_WORK ORDER_
Nothing but the records themselves, exactly as written, should appear in the reply; leave out the pictures.

_GIVEN DATA_
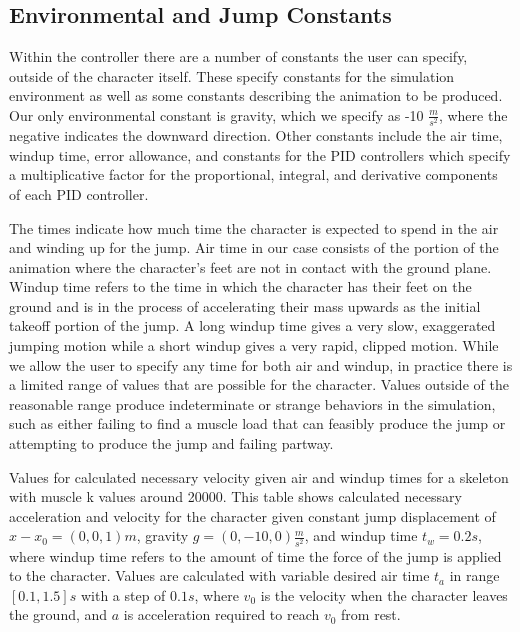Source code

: \subsection{Environmental and Jump Constants}
\label{subsection:user_constants}
Within the controller there are a number of constants the user can specify, outside of the character itself.  These specify constants for the simulation environment as well as some constants describing the animation to be produced.  Our only environmental constant is gravity, which we specify as -10 $\frac{m}{s^2}$, where the negative indicates the downward direction.  Other constants include the air time, windup time, error allowance, and constants for the PID controllers which specify a multiplicative factor for the proportional, integral, and derivative components of each PID controller.

The times indicate how much time the character is expected to spend in the air and winding up for the jump.  Air time in our case consists of the portion of the animation where the character's feet are not in contact with the ground plane.  Windup time refers to the time in which the character has their feet on the ground and is in the process of accelerating their mass upwards as the initial takeoff portion of the jump.  A long windup time gives a very slow, exaggerated jumping motion while a short windup gives a very rapid, clipped motion.  While we allow the user to specify any time for both air and windup, in practice there is a limited range of values that are possible for the character.  Values outside of the reasonable range produce indeterminate or strange behaviors in the simulation, such as either failing to find a muscle load that can feasibly produce the jump or attempting to produce the jump and failing partway.

\begin{table}[ht]
	\centering
	
	\caption{Values for calculated necessary velocity given air and windup times for a skeleton with muscle k values around 20000. This table shows calculated necessary acceleration and velocity for the character given constant jump displacement of $x - x_0 = (0, 0, 1)m$, gravity $g=(0, -10, 0)\frac{m}{s^2}$, and windup time $t_w = 0.2s$, where windup time refers to the amount of time the force of the jump is applied to the character. Values are calculated with variable desired air time $t_a$ in range $[0.1, 1.5]s$ with a step of $0.1s$, where $v_0$ is the velocity when the character leaves the ground, and $a$ is acceleration required to reach $v_0$ from rest.}
\end{table}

_TASK ANSWER_
Source code

: \subsection{Environmental and Jump Constants}
\label{subsection:user_constants}
Within the controller there are a number of constants the user can specify, outside of the character itself.  These specify constants for the simulation environment as well as some constants describing the animation to be produced.  Our only environmental constant is gravity, which we specify as -10 $\frac{m}{s^2}$, where the negative indicates the downward direction.  Other constants include the air time, windup time, error allowance, and constants for the PID controllers which specify a multiplicative factor for the proportional, integral, and derivative components of each PID controller.

The times indicate how much time the character is expected to spend in the air and winding up for the jump.  Air time in our case consists of the portion of the animation where the character's feet are not in contact with the ground plane.  Windup time refers to the time in which the character has their feet on the ground and is in the process of accelerating their mass upwards as the initial takeoff portion of the jump.  A long windup time gives a very slow, exaggerated jumping motion while a short windup gives a very rapid, clipped motion.  While we allow the user to specify any time for both air and windup, in practice there is a limited range of values that are possible for the character.  Values outside of the reasonable range produce indeterminate or strange behaviors in the simulation, such as either failing to find a muscle load that can feasibly produce the jump or attempting to produce the jump and failing partway.

\begin{table}[ht]
	\centering
	
	\caption{Values for calculated necessary velocity given air and windup times for a skeleton with muscle k values around 20000. This table shows calculated necessary acceleration and velocity for the character given constant jump displacement of $x - x_0 = (0, 0, 1)m$, gravity $g=(0, -10, 0)\frac{m}{s^2}$, and windup time $t_w = 0.2s$, where windup time refers to the amount of time the force of the jump is applied to the character. Values are calculated with variable desired air time $t_a$ in range $[0.1, 1.5]s$ with a step of $0.1s$, where $v_0$ is the velocity when the character leaves the ground, and $a$ is acceleration required to reach $v_0$ from rest.}
\end{table}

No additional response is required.